Before we end, let’s also try another kind of commonly used visualization, the PCA plot. Principal Component Analysis (PCA) essentially builds upon projecting complex data onto a 2D (or 3D) surface, while trying to separate the data points as much as possible. This can be useful for finding groups of observations that fit together. We will use the built-in PCA command called prcomp:

norm1_pca = prcomp(norm1_sqrt)

Note that we used the data created using the variance stabilizing transform. There are more sophisticated ways of reducing the influence of very large values, but many times the squareroot is sufficient. We can visualize the PCA using a plotting command called biplot:

layout(1)
biplot(norm1_pca, cex = 0.5)

To see the proportion of variance explained by the different components, we can use the normal plot command:

plot(norm1_pca)

We want the first two bars to be as large as possible, since that means that the dataset can be easily simplified to two dimensions. If all bars are of roughly equal height, the projection to a 2D surface has caused a loss of much of the information of the data, and we can not trust the patterns in the PCA plot as much.

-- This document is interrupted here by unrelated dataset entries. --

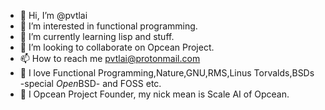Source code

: - 👋 Hi, I’m @pvtlai
- 👀 I’m interested in functional programming.
- 🌱 I’m currently learning lisp and stuff.
- 💞️ I’m looking to collaborate on Opcean Project.
- 📫 How to reach me pvtlai@protonmail.com
- 🐐 I love Functional Programming,Nature,GNU,RMS,Linus Torvalds,BSDs -special *Open*BSD- and FOSS etc.
- 🌊 I Opcean Project Founder, my nick mean is Scale AI of Opcean.

<!---
pvtlai/pvtlai is a ✨ special ✨ repository because its `README.md` (this file) appears on your GitHub profile.
You can click the Preview link to take a look at your changes.
--->
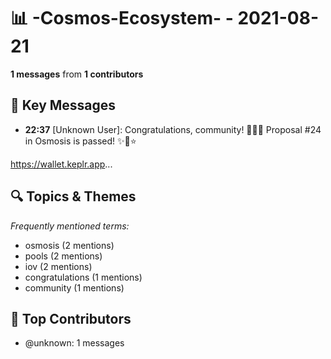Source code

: # 📊 -Cosmos-Ecosystem- - 2021-08-21
**1 messages** from **1 contributors**

## 💬 Key Messages
- **22:37** [Unknown User]: Congratulations, community! 🥳🥳🥳
Proposal #24 in Osmosis is passed! ✨🌟⭐️

https://wallet.keplr.app...

## 🔍 Topics & Themes
*Frequently mentioned terms:*
- osmosis (2 mentions)
- pools (2 mentions)
- iov (2 mentions)
- congratulations (1 mentions)
- community (1 mentions)

## 👥 Top Contributors
- @unknown: 1 messages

If we do the PCA on the relative abundance data (normalization three), we can get a view of which Pfam domains that dominate in these samples:

norm3_pca = prcomp(norm3)
biplot(norm3_pca, cex = 0.5)

And that’s the end of the lab. If you have lots of time to spare, you can move on to the bonus excersize, in which we will analyze the 16S rRNA data generated by Metaxa2 further, to understand which bacterial species that are present in the samples.